[Dataset entries]
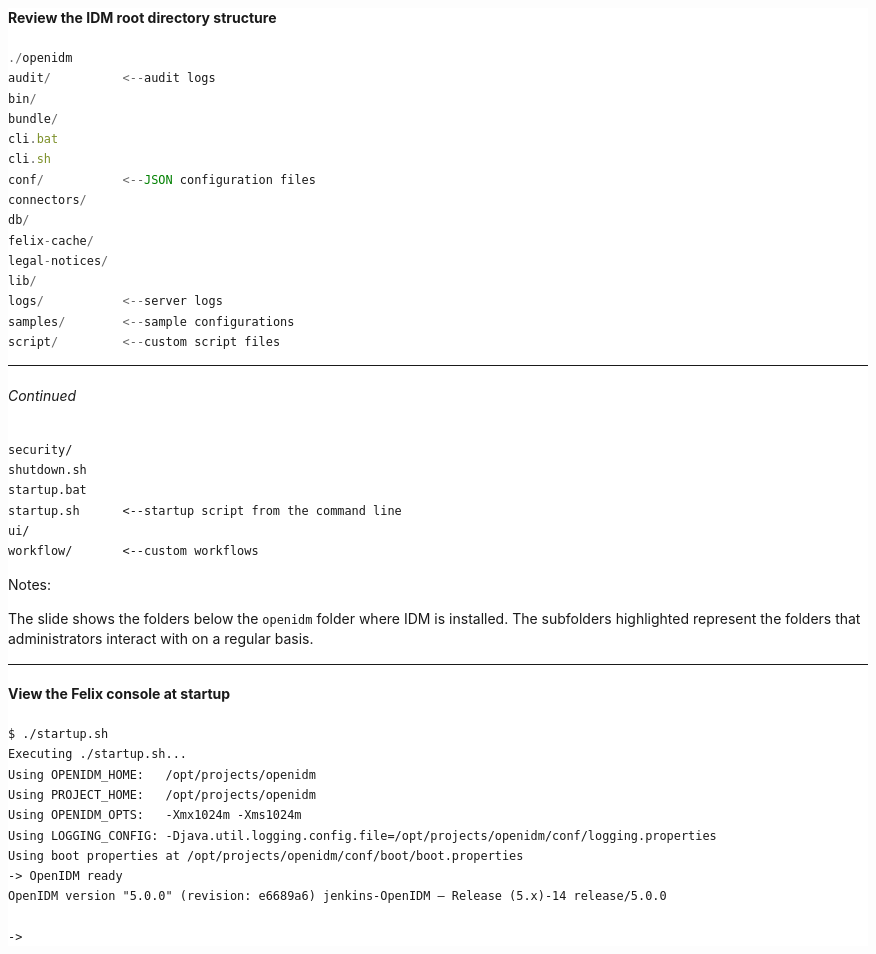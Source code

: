 #### Review the IDM root directory structure

```javascript
./openidm
audit/          <--audit logs
bin/
bundle/
cli.bat
cli.sh
conf/           <--JSON configuration files
connectors/
db/
felix-cache/
legal-notices/
lib/
logs/           <--server logs
samples/        <--sample configurations
script/         <--custom script files
```

----

###### Continued

```shell
security/
shutdown.sh
startup.bat
startup.sh      <--startup script from the command line
ui/
workflow/       <--custom workflows
```

Notes:

The slide shows the folders below the `openidm` folder where IDM is installed. The subfolders highlighted represent the folders that administrators interact with on a regular basis.

---

#### View the Felix console at startup

```shell
$ ./startup.sh
Executing ./startup.sh...
Using OPENIDM_HOME:   /opt/projects/openidm
Using PROJECT_HOME:   /opt/projects/openidm
Using OPENIDM_OPTS:   -Xmx1024m -Xms1024m
Using LOGGING_CONFIG: -Djava.util.logging.config.file=/opt/projects/openidm/conf/logging.properties
Using boot properties at /opt/projects/openidm/conf/boot/boot.properties
-> OpenIDM ready
OpenIDM version "5.0.0" (revision: e6689a6) jenkins-OpenIDM – Release (5.x)-14 release/5.0.0

->
```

● **REQUIRED WORK**: Reproduce all of the entries word for word, skipping any pictures they hold.

● **TASK RESPONSE**:
Source code

: #### Review the IDM root directory structure

```javascript
./openidm
audit/          <--audit logs
bin/
bundle/
cli.bat
cli.sh
conf/           <--JSON configuration files
connectors/
db/
felix-cache/
legal-notices/
lib/
logs/           <--server logs
samples/        <--sample configurations
script/         <--custom script files
```

----

###### Continued

```shell
security/
shutdown.sh
startup.bat
startup.sh      <--startup script from the command line
ui/
workflow/       <--custom workflows
```

Notes:

The slide shows the folders below the `openidm` folder where IDM is installed. The subfolders highlighted represent the folders that administrators interact with on a regular basis.

---

#### View the Felix console at startup

```shell
$ ./startup.sh
Executing ./startup.sh...
Using OPENIDM_HOME:   /opt/projects/openidm
Using PROJECT_HOME:   /opt/projects/openidm
Using OPENIDM_OPTS:   -Xmx1024m -Xms1024m
Using LOGGING_CONFIG: -Djava.util.logging.config.file=/opt/projects/openidm/conf/logging.properties
Using boot properties at /opt/projects/openidm/conf/boot/boot.properties
-> OpenIDM ready
OpenIDM version "5.0.0" (revision: e6689a6) jenkins-OpenIDM – Release (5.x)-14 release/5.0.0

->
```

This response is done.